* Work instruction
Every line of the records below that holds the word "input" belongs in the answer.

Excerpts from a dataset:
____

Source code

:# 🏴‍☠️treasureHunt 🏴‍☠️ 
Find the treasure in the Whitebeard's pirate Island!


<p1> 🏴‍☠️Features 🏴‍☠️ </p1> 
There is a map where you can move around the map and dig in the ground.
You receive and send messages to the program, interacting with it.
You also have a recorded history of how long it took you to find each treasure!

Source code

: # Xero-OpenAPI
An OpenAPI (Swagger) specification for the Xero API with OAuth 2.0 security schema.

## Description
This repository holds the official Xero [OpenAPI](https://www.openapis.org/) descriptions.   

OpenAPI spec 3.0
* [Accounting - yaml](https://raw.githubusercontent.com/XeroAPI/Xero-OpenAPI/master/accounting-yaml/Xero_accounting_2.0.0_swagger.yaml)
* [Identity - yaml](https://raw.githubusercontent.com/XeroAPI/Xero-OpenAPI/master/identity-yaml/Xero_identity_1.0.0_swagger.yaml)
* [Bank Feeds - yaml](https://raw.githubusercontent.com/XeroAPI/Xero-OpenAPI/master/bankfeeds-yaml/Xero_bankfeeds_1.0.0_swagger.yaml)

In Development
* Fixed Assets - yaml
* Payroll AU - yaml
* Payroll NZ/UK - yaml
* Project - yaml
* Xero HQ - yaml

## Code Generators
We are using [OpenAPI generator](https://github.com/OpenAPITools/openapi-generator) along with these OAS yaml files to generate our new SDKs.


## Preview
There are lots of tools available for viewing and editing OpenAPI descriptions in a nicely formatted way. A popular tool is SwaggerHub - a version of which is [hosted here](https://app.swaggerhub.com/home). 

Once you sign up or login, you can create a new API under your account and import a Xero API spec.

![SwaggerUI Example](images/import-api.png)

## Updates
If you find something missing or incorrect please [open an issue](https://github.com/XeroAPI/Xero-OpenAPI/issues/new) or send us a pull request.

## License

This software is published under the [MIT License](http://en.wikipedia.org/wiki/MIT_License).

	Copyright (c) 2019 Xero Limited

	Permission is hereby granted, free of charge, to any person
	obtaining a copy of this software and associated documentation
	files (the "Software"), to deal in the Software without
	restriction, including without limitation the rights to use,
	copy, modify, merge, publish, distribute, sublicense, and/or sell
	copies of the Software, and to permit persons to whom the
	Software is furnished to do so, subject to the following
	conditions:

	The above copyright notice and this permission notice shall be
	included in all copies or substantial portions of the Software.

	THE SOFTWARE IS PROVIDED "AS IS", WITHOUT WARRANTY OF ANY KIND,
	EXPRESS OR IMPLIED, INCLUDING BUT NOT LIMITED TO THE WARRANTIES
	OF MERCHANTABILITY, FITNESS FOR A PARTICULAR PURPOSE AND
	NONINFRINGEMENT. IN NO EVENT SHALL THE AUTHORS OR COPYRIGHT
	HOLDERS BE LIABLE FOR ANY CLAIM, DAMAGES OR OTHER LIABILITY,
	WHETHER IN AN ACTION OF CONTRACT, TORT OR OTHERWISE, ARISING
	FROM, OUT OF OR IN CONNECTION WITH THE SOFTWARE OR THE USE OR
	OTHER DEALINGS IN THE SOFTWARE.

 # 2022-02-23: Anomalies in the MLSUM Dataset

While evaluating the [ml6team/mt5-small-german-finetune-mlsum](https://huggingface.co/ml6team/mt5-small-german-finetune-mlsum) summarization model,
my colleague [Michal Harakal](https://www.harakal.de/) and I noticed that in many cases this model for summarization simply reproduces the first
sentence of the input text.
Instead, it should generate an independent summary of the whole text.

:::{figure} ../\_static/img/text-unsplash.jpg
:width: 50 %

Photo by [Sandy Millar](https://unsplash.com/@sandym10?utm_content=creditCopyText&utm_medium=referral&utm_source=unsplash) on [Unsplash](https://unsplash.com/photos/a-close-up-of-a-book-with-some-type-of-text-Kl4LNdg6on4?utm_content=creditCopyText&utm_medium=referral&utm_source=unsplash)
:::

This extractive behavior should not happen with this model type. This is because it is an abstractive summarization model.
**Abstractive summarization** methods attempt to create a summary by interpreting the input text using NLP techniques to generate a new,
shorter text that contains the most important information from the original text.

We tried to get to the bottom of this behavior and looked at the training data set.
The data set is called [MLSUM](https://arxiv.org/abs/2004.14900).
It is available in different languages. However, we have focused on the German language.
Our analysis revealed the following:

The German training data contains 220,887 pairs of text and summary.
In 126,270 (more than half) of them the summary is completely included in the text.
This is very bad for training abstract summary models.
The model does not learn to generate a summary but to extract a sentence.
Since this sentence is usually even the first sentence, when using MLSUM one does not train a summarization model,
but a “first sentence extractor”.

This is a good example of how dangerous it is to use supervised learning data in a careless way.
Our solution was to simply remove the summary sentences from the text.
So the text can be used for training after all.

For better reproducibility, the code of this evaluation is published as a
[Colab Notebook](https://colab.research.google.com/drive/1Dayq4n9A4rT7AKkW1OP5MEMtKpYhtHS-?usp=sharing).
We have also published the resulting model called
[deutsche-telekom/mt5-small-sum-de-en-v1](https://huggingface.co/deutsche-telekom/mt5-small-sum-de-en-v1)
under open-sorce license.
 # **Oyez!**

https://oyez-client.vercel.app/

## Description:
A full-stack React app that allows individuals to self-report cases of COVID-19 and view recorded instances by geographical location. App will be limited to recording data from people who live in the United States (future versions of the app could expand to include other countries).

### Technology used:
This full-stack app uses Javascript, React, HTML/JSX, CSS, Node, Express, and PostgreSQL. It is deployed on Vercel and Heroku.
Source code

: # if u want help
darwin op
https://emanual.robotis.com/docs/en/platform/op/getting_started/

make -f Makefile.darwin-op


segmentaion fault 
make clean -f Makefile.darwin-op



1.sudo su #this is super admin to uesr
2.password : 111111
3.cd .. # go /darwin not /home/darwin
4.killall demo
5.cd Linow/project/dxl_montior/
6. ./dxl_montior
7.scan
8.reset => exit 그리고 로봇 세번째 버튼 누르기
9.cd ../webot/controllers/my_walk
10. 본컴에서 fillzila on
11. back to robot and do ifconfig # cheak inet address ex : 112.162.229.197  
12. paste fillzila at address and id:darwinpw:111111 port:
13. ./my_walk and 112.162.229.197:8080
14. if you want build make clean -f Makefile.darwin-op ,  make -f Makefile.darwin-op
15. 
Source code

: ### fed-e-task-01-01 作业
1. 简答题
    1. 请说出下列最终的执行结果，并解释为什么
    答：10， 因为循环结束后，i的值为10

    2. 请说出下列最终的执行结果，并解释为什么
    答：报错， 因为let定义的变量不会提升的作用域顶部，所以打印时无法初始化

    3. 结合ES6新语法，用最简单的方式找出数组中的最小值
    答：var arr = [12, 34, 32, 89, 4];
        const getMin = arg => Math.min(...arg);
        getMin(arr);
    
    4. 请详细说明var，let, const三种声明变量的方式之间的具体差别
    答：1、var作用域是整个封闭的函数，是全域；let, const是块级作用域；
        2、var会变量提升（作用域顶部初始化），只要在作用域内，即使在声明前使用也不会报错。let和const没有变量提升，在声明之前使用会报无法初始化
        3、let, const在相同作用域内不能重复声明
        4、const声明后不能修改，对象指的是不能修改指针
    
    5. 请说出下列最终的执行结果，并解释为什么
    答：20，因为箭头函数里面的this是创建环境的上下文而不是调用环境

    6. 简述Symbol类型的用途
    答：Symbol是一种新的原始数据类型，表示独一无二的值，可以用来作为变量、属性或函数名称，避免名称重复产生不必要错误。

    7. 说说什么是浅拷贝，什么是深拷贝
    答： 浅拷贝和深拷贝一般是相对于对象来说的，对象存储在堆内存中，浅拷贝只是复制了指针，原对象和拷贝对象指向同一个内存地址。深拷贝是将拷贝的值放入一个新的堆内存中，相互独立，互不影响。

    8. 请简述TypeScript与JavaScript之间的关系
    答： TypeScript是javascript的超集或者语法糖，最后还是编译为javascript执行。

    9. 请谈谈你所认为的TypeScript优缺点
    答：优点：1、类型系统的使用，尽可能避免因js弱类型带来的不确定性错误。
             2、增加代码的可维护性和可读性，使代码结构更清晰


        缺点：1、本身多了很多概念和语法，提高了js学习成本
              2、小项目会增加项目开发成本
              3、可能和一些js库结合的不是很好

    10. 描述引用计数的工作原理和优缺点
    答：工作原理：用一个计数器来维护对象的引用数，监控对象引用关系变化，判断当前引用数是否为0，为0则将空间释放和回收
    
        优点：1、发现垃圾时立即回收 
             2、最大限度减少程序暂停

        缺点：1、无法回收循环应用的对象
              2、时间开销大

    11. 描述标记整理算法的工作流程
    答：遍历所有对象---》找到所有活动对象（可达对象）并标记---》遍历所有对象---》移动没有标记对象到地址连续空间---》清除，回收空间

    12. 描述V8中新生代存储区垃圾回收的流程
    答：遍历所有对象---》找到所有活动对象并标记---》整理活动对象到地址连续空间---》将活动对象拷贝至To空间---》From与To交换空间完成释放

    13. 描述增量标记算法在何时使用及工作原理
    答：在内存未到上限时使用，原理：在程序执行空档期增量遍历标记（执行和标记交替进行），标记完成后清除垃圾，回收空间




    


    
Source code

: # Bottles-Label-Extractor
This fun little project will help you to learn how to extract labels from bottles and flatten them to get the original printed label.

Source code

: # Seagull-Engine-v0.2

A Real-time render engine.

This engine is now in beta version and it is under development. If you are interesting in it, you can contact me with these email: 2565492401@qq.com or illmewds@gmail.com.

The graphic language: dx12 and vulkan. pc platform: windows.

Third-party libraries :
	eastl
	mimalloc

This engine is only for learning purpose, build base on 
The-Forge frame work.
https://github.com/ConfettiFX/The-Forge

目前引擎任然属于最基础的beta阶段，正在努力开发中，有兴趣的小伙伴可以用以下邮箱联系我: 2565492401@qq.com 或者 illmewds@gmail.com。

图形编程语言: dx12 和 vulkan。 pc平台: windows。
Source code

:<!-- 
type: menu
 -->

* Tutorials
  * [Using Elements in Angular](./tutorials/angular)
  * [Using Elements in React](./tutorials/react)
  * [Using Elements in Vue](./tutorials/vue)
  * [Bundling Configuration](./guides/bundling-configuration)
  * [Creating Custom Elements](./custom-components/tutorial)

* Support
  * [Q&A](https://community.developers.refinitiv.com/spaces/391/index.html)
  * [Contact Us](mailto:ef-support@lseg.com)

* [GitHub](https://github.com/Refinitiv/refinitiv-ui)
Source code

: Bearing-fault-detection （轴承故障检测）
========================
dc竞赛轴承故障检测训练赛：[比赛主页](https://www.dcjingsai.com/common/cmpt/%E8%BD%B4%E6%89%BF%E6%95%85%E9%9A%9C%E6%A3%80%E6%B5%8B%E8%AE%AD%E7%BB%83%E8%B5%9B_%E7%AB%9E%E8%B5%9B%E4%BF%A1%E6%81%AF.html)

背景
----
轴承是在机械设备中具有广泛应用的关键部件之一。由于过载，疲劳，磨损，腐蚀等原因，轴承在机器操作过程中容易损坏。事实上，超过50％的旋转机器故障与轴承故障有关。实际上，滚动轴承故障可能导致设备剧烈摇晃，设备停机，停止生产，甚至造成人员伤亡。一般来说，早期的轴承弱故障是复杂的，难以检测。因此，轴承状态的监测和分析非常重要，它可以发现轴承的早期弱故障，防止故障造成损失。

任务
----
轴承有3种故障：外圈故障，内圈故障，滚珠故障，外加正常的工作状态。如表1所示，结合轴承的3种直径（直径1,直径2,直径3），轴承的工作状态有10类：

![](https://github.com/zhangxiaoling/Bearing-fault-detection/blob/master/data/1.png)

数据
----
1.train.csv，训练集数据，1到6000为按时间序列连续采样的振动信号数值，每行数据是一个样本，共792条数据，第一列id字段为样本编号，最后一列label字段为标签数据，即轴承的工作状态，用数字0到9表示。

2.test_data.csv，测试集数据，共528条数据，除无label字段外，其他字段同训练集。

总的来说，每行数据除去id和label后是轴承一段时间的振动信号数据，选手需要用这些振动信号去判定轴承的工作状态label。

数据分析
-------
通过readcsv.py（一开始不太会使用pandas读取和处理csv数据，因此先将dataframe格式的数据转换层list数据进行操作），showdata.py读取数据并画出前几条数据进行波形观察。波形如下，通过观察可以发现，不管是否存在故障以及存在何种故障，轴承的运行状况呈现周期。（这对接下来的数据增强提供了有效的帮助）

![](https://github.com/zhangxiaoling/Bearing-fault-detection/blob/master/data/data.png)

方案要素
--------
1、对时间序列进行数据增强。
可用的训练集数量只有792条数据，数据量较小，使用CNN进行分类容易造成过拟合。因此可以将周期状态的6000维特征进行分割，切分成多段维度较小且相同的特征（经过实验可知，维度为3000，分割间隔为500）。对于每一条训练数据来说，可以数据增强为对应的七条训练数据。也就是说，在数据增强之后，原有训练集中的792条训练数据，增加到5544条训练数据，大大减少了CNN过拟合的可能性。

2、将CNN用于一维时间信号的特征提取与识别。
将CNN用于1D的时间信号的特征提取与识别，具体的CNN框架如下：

____

* Output of the exercise
sentence of the input text.
**Abstractive summarization** methods attempt to create a summary by interpreting the input text using NLP techniques to generate a new,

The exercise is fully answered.